>>>>>

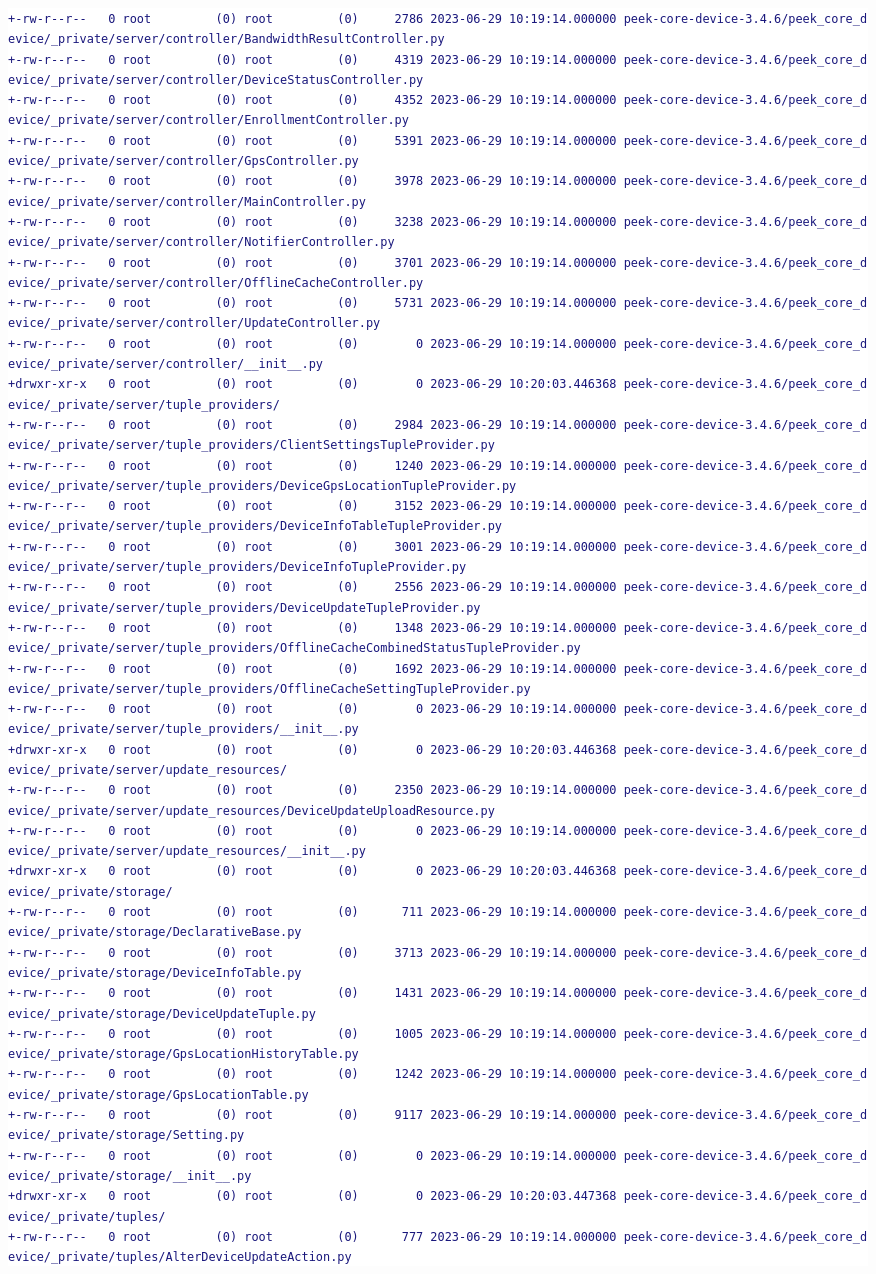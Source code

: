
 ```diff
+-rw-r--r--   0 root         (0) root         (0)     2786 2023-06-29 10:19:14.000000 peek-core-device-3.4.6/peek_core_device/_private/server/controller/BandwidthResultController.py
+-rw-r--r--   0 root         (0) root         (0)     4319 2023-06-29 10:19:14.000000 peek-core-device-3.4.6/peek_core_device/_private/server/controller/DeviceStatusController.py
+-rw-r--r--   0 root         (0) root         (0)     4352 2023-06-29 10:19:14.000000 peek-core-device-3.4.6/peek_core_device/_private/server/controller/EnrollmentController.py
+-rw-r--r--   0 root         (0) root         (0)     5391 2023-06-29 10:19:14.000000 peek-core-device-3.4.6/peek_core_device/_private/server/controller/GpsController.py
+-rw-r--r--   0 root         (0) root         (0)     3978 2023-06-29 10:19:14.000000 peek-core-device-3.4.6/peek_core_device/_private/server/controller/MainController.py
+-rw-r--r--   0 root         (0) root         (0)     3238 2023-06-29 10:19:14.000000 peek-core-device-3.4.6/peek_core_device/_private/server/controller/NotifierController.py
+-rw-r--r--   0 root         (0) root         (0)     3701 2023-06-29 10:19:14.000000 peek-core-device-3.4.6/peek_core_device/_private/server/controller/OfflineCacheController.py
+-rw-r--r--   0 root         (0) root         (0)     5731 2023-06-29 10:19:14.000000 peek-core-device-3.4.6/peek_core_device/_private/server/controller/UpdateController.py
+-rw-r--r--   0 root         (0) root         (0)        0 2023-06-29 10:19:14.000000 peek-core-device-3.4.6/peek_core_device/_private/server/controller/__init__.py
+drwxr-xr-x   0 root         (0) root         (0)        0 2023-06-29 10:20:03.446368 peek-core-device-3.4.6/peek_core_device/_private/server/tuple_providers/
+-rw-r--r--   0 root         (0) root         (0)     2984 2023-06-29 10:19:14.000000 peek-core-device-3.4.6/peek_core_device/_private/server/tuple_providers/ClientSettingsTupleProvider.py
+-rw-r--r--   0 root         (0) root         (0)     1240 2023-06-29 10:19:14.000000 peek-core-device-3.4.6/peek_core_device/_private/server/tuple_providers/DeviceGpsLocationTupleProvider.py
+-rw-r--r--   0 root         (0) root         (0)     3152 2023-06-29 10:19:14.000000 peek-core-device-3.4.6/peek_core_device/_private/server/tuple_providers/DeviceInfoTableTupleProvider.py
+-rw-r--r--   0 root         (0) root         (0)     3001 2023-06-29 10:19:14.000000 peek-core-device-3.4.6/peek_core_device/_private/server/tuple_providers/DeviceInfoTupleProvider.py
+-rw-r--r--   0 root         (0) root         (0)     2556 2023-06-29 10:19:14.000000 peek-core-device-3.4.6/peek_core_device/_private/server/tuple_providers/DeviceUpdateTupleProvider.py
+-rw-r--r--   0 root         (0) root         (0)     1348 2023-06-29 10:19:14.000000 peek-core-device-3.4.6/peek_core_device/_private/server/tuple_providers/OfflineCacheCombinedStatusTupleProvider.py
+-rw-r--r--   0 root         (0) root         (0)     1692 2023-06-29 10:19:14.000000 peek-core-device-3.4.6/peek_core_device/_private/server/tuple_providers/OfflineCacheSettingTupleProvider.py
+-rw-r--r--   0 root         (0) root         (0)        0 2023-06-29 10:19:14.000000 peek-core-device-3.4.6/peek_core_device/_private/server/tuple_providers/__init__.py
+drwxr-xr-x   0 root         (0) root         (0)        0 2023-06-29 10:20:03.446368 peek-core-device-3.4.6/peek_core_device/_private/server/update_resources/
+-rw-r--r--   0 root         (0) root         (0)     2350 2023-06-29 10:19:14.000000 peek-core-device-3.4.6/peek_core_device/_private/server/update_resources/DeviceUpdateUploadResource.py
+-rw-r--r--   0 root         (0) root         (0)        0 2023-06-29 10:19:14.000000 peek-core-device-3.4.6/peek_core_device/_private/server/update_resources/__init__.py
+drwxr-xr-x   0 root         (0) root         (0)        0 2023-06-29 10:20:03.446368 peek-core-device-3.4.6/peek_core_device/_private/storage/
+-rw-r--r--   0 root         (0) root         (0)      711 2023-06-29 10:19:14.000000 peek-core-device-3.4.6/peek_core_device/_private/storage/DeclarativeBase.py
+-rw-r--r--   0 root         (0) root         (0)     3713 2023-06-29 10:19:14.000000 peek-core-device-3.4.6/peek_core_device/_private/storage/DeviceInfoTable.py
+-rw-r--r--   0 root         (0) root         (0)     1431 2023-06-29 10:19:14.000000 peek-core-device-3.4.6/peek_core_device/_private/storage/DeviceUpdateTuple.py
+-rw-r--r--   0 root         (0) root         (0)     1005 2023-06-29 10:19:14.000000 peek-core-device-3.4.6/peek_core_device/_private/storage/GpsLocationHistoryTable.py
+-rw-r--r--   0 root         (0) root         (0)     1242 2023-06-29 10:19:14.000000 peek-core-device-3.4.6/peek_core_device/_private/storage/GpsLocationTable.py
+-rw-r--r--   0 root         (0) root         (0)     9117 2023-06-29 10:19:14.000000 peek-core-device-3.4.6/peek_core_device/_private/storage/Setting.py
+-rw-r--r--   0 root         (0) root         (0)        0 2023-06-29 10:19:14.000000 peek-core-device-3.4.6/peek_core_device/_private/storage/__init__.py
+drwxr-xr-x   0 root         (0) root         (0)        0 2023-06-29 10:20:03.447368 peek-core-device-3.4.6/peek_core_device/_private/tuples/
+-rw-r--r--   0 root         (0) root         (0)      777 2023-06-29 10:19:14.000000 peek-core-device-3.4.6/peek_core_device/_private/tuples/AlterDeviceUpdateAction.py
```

<<<<<

## THE PROBLEM
Where does the word "tuples" appear in the records above? Return every line that holds it.

## THE ANSWER
+drwxr-xr-x   0 root         (0) root         (0)        0 2023-06-29 10:20:03.447368 peek-core-device-3.4.6/peek_core_device/_private/tuples/
+-rw-r--r--   0 root         (0) root         (0)      777 2023-06-29 10:19:14.000000 peek-core-device-3.4.6/peek_core_device/_private/tuples/AlterDeviceUpdateAction.py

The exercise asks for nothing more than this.